10.6.1.[appellanten] hebben in eerste aanleg in reconventie gevorderd de verwijdering van de grensoverschrijdende fundering van de buitenmuur van de woning van [geïntimeerden] en van de grensoverschrijdende fundering van de harde erfafscheiding. De rechtbank heeft in r.o. 2.9. de vordering tot verwijdering van de fundering van de buitenmuur afgewezen. Zij heeft geen apart oordeel gegeven over de fundering van de harde erfafscheiding. Grief 4 ziet hierop.
[appellanten] wijzen in de toelichting op deze grief op het rapport van de door het hof benoemde deskundige Dankert en zij stellen dat daaruit blijkt dat de fundering van de erfafscheiding van [geïntimeerden] zich voor 0,16 m² op hun perceel bevindt. Derhalve dient dat deel van hun vordering dat hierop ziet alsnog te worden toegewezen, aldus [appellanten]
10.6.2.Uit het rapport van de deskundige (blz. 7) blijkt dat de buitenmuur van de woning van [geïntimeerden] niet oversteekt. De fundering van de erfafscheiding, die in totaal 5,34 meter lang is, steekt over de laatste 2 meter over. De oversteek is gemiddeld 12,5 centimeter, waarvan gemiddeld 8 centimeter op het terrein van [appellanten] ligt (zodat de totale overschrijding 0,16 m² is). Op bladzijde 11 van het deskundigenrapport is een foto van de overstekende fundering afgedrukt. Er is volgens de deskundige bij het storten daarvan geen bekisting gebruikt.
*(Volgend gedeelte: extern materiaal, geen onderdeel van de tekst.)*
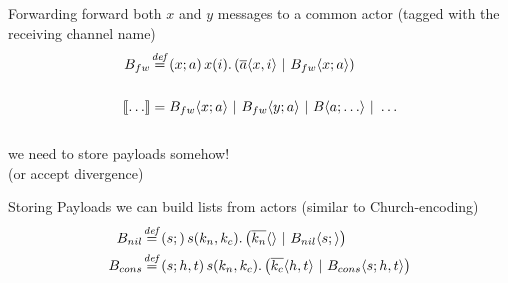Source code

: \documentclass[]{beamer}
\begin{document}
    \begin{frame}{Forwarding}
      forward both $x$ and $y$ messages to a common actor (tagged with the receiving channel name)
      \begin{align*}
        \adef*{B_{fw}}{x}{a}{\arcv{x}{i} . \parens{\asnd{a}{x,i} \apar \ains{B_{fw}}{x}{a}}}
        \\\\
        \encMJtoAP{\ldots}
        &=    \ains{B_{fw}}{x}{a}
        \apar \ains{B_{fw}}{y}{a}
        \apar \ains{B}{a}{\ldots}
        \apar \ldots
      \end{align*}
      \\[1cm]
      \pause
      \center
      we need to store payloads somehow!\\
      (or accept divergence)
    \end{frame}

    \begin{frame}{Storing Payloads}
      we can build lists from actors (similar to Church-encoding)
      \begin{align*}
        \adef*{B_{nil}}{s}{}{\arcv{s}{k_n,k_c} . \parens{\asnd{k_n}{} \apar \ains{B_{nil}}{s}{}}}
        \\
        \adef*{B_{cons}}{s}{h,t}{\arcv{s}{k_n,k_c} . \parens{\asnd{k_c}{h,t} \apar \ains{B_{cons}}{s}{h,t}}}
      \end{align*}
    \end{frame}
\end{document}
De fundering van de harde erfafscheiding is buiten het opgaande werk aangebracht en de bebouwing is niet evenwijdig aan de perceelsgrens (blz. 8 deskundigenrapport).
10.6.3.Nu gesteld noch gebleken is dat [geïntimeerden] toestemming van [appellanten] hadden om op hun terrein een deel van de fundering te storten, is met de constatering van de deskundige in beginsel gegeven dat [geïntimeerden] inbreuk hebben gemaakt op het eigendomsrecht van [appellanten] Voor zover [appellanten] in grief 4 opkomen tegen het oordeel van de rechtbank dat zulks niet is gebleken, slaagt grief 4.
[appellanten] vorderen amotie. Zij hebben noch in eerste aanleg, noch in hoger beroep hun vordering tot verwijdering van de fundering van (de buitenmuur en de) erfafscheiding anders toegelicht (vgl. inl. dagv. nr 48), dan door (impliciet) te wijzen op de inbreuk op hun eigendomsrecht. Het belang dat [appellanten] hebben bij de afbraak van de fundering, is kennelijk geen ander, dan dat zij over een lengte van 2 meter en een breedte van gemiddeld 8 centimeter hersteld willen worden in hun eigendomsrecht, welk herstel zij, zoals het hof hun vordering uitlegt, enkel willen bereiken door verwijdering van de volledige fundering, niet door verwijdering van de delen van de fundering voor zover deze zich bevinden op hun perceel.
10.6.4.Naar het oordeel van het hof is er met deze vordering aan de zijde van [appellanten] sprake van misbruik van eigendomsrecht. Immers, het nadeel dat [geïntimeerden] zullen leiden door afbraak van de fundering van de muur over een lengte van 2 meter – die mogelijk de afbraak van de gehele muur over die lengte met zich zal brengen – zowel op zichzelf beschouwd als in verhouding tot het belang dat [appellanten] bij de toewijzing van hun vordering hebben, is zo groot, dat [appellanten] redelijkerwijs niet tot een vordering tot afbraak hadden kunnen komen. Hierbij neemt het hof ook in aanmerking dat gesteld noch gebleken is dat [geïntimeerde 1] – anders dan door zonder bekisting fundering te (laten) storten – welbewust een risico hebben genomen op overbouw op het terrein van [appellanten] Aan hen kan in dit verband geen kwade trouw of grove schuld worden verweten. Voorts is van belang dat nergens uit is gebleken dat [appellanten] [geïntimeerden] voor het gevaar van overbouw hebben gewaarschuwd of dat zij voorafgaand aan de aanvang van de onderhavige procedure (door [geïntimeerden]) bij [geïntimeerden] hebben geklaagd over genoemde overbouw.
10.6.5.De vordering tot afbraak van het aan de orde zijnde deel van de fundering van de muur zal derhalve ook in hoger beroep worden afgewezen. Grief 4 treft derhalve geen doel.